Şükür ve Ruh Sağlığı
Şükür ve Ruh Sağlığı
Giriş
Modern birey, teknolojik ilerlemelerle zahmetsizleşen yaşam, kolaylaşan ulaşım, sınırsız iletişim ve sayısız seçeneklerle kuşatılmış bir dünyada yaşıyor. Ancak tüm bu imkân bolluğuna rağmen, içsel huzur ve mutluluk düzeyleri artmıyor. Tam tersi konfor ve refah artarken tükenmişliğin de arttığı bu çağda insanlığın mutluluk ve itminan ihtiyacı daha da derinleşiyor.

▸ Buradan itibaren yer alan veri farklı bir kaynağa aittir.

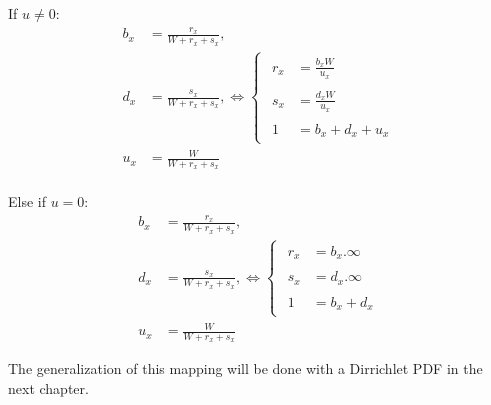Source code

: \documentclass[a4paper,12pt]{article}
\theoremstyle{definition}
\numberwithin{equation}{section}
\begin{document}
If $u \neq 0$: 
\begin{equation}\
    \begin{aligned}
		b_x &= \frac{r_x}{W+r_x+s_x}{,} \\
		d_x &= \frac{s_x}{W+r_x+s_x}{,} \iff 
		\begin{cases}
		    \begin{aligned}
		        r_x &= \frac{b_x W}{u_x} \\ \\
    		    s_x &= \frac{d_x W}{u_x} \\ \\
    		    1   &= b_x + d_x + u_x    
		    \end{aligned}
    	\end{cases} \\
        u_x &= \frac{W}{W+r_x+s_x}
    \end{aligned}
\end{equation}
\\
Else if $u = 0$: 
\begin{equation}\
    \begin{aligned}
		b_x &= \frac{r_x}{W+r_x+s_x}{,} \\
		d_x &= \frac{s_x}{W+r_x+s_x}{,} \iff 
		\begin{cases}
		    \begin{aligned}
		        r_x &= b_x . \infty \\ \\
    		    s_x &= d_x . \infty \\ \\
    		    1   &= b_x + d_x   
		    \end{aligned}
    	\end{cases} \\
        u_x &= \frac{W}{W+r_x+s_x}
    \end{aligned}
\end{equation}

The generalization of this mapping will be done with a Dirrichlet PDF in the next chapter.
\end{document}
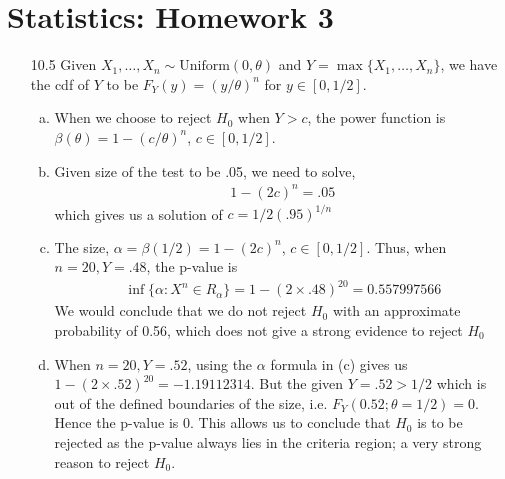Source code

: \documentclass[a4paper,10pt]{article}
\theoremstyle{definition}
\begin{document}
\section*{Statistics: Homework 3}

\begin{enumerate}
\item[10.5] Given $X_1,\ldots,X_n \sim \text{Uniform}(0, \theta)$ and $Y = \max\{X_1,\ldots,X_n\}$, we have the cdf of $Y$ to be $F_Y(y)=(y/\theta)^n$ for $y \in [0,1/2]$.
\begin{enumerate}[(a)]
\item When we choose to reject $H_0$ when $Y>c$, the power function is $\beta(\theta) = 1-(c/\theta)^n$, $c \in [0,1/2]$.
\item Given size of the test to be .05, we need to solve,
\begin{align*}
1-(2c)^n = .05
\end{align*}
which gives us a solution of $c = 1/2(.95)^{1/n}$

\item The size, $\alpha = \beta(1/2) = 1- (2c)^{n}$, $c \in [0,1/2]$. Thus, when $n=20, Y = .48$, the p-value is 
\begin{align*}
\inf\{ \alpha:X^n \in R_\alpha\} = 1-(2 \times.48)^{20} = 0.557997566
\end{align*}
We would conclude that we do not reject $H_0$ with an approximate probability of 0.56, which does not give a strong evidence to reject $H_0$
\item When $n=20, Y = .52$, using the $\alpha$ formula in (c) gives us $1-(2\times.52)^{20} = -1.19112314$. But the given $Y=.52>1/2$ which is out of the defined boundaries of the size, i.e. $F_Y(0.52; \theta=1/2)=0$. Hence the p-value is 0. This allows us to conclude that $H_0$ is to be rejected as the p-value always lies in the criteria region; a very strong reason to reject $H_0$.
\end{enumerate}


\end{enumerate}
\end{document}
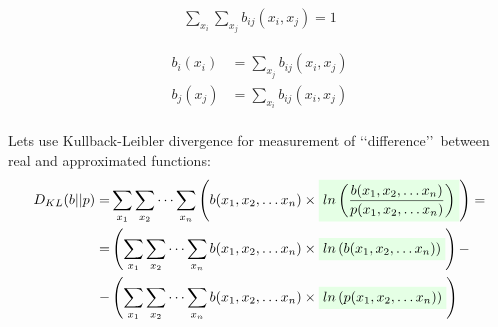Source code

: \documentclass[fleqn,leqno]{article}
\newcommand{\highlight}[1]{\colorbox{green!10}{$\displaystyle#1$}}
\begin{document}
\begin{equation} \label{eq:sum_over_states_of_two_node_marginal_probabilities_b}
\begin{split}
\sum_{x_i} \sum_{x_j} b_{ij}(x_i, x_j) = 1
\end{split}
\end{equation}

\begin{equation} \label{eq:one_node_marginal_probabilities_from_two_node_marginal_probabilities_b}
\begin{split}
b_i(x_i) & = \sum_{x_j} b_{ij}(x_i, x_j) \\
b_j(x_j) & = \sum_{x_i} b_{ij}(x_i, x_j) \\
\end{split}
\end{equation}

Lets use Kullback-Leibler divergence for measurement of \lq \lq difference\rq \rq\ between real and approximated functions:
\begin{equation}
\begin{split}
D_{KL}(b||p) = & \sum_{x_1} \sum_{x_2} \cdots \sum_{x_n} \left( b(x_1, x_2, \dots x_n) \times \highlight{ ln \left( {b(x_1, x_2, \dots x_n) \over p(x_1, x_2, \dots x_n)} \right) } \right) = \\
            = & \left( \sum_{x_1} \sum_{x_2} \cdots \sum_{x_n} b(x_1, x_2, \dots x_n) \times \highlight{ ln \left( b(x_1, x_2, \dots x_n) \right) } \right) - \\
             - & \left( \sum_{x_1} \sum_{x_2} \cdots \sum_{x_n} b(x_1, x_2, \dots x_n) \times \highlight{ ln \left( p(x_1, x_2, \dots x_n) \right) } \right)
\end{split}
\end{equation}
\end{document}
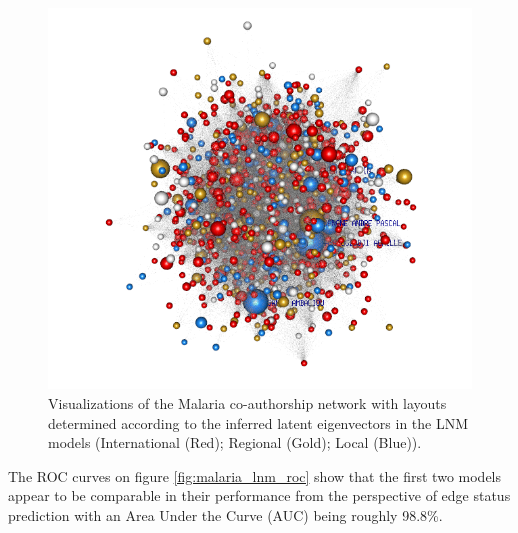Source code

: \begin{figure}[!h]
\includegraphics[scale=0.3]{Chapters/malaria/statMod/lnm_mod6_all.png}
\caption{Visualizations of the Malaria co-authorship network with layouts determined according to the inferred latent eigenvectors in the LNM models (International (Red); Regional (Gold); Local (Blue)).
}
\label{fig:malaria_lnm_viz}
\end{figure}

The ROC curves on figure \ref{fig:malaria_lnm_roc} show that the first two models appear to be comparable in their performance from the perspective of edge status prediction with an Area Under the Curve (AUC) being roughly 98.8\%. %

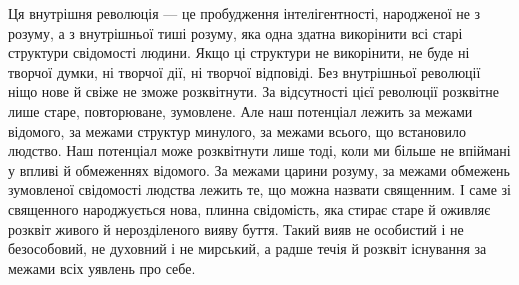 Ця внутрішня революція — це пробудження інтелігентності, народженої не з розуму, а з внутрішньої тиші розуму, яка одна здатна викорінити всі старі структури свідомості людини. Якщо ці структури не викорінити, не буде ні творчої думки, ні творчої дії, ні творчої відповіді. Без внутрішньої революції ніщо нове й свіже не зможе розквітнути. За відсутності цієї революції розквітне лише старе, повторюване, зумовлене. Але наш потенціал лежить за межами відомого, за межами структур минулого, за межами всього, що встановило людство. Наш потенціал може розквітнути лише тоді, коли ми більше не впіймані у впливі й обмеженнях відомого. За межами царини розуму, за межами обмежень зумовленої свідомості людства лежить те, що можна назвати священним. І саме зі священного народжується нова, плинна свідомість, яка стирає старе й оживляє розквіт живого й нерозділеного вияву буття. Такий вияв не особистий і не безособовий, не духовний і не мирський, а радше течія й розквіт існування за межами всіх уявлень про себе.
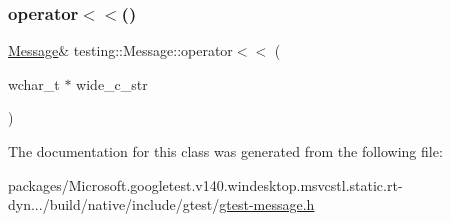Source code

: \mbox{\label{classtesting_1_1_message_aae57eefb3a72a19c11453d630b1d846c}} 
\subsubsection{\texorpdfstring{operator$<$$<$()}{operator<<()}\hspace{0.1cm}{\footnotesize\ttfamily [6/6]}}
{\footnotesize\ttfamily \mbox{\hyperlink{classtesting_1_1_message}{Message}}\& testing\+::\+Message\+::operator$<$$<$ (\begin{DoxyParamCaption}\item[{wchar\+\_\+t $\ast$}]{wide\+\_\+c\+\_\+str }\end{DoxyParamCaption})}



The documentation for this class was generated from the following file\+:\begin{DoxyCompactItemize}
\item 
packages/\+Microsoft.\+googletest.\+v140.\+windesktop.\+msvcstl.\+static.\+rt-\/dyn.../build/native/include/gtest/\mbox{\hyperlink{gtest-message_8h}{gtest-\/message.\+h}}\end{DoxyCompactItemize}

Bu duruma Mutluluk Bilimi adlı kitabın yazarı Csikszentmihalyi şu ifadelerle dikkat çekmektedir:
“Çağımızda yaşayan ortalama bir insanın sahip olduğu lüks ve konfora, yüz yıl öncesinin kral ve kraliçeleri bile sahip değildi. Ancak tüm bu konfor artışına ve reel milli gelirlerin birkaç katına çıkmasına rağmen mutluluk oranları değişmiyor. Sayısız bilimsel araştırma, paranın, daha lüks ve daha konforlu bir hayatın mutluluk getirmediğini net bir şekilde ortaya koymuş durumda. O zaman insanı gerçekten mutlu eden nedir?”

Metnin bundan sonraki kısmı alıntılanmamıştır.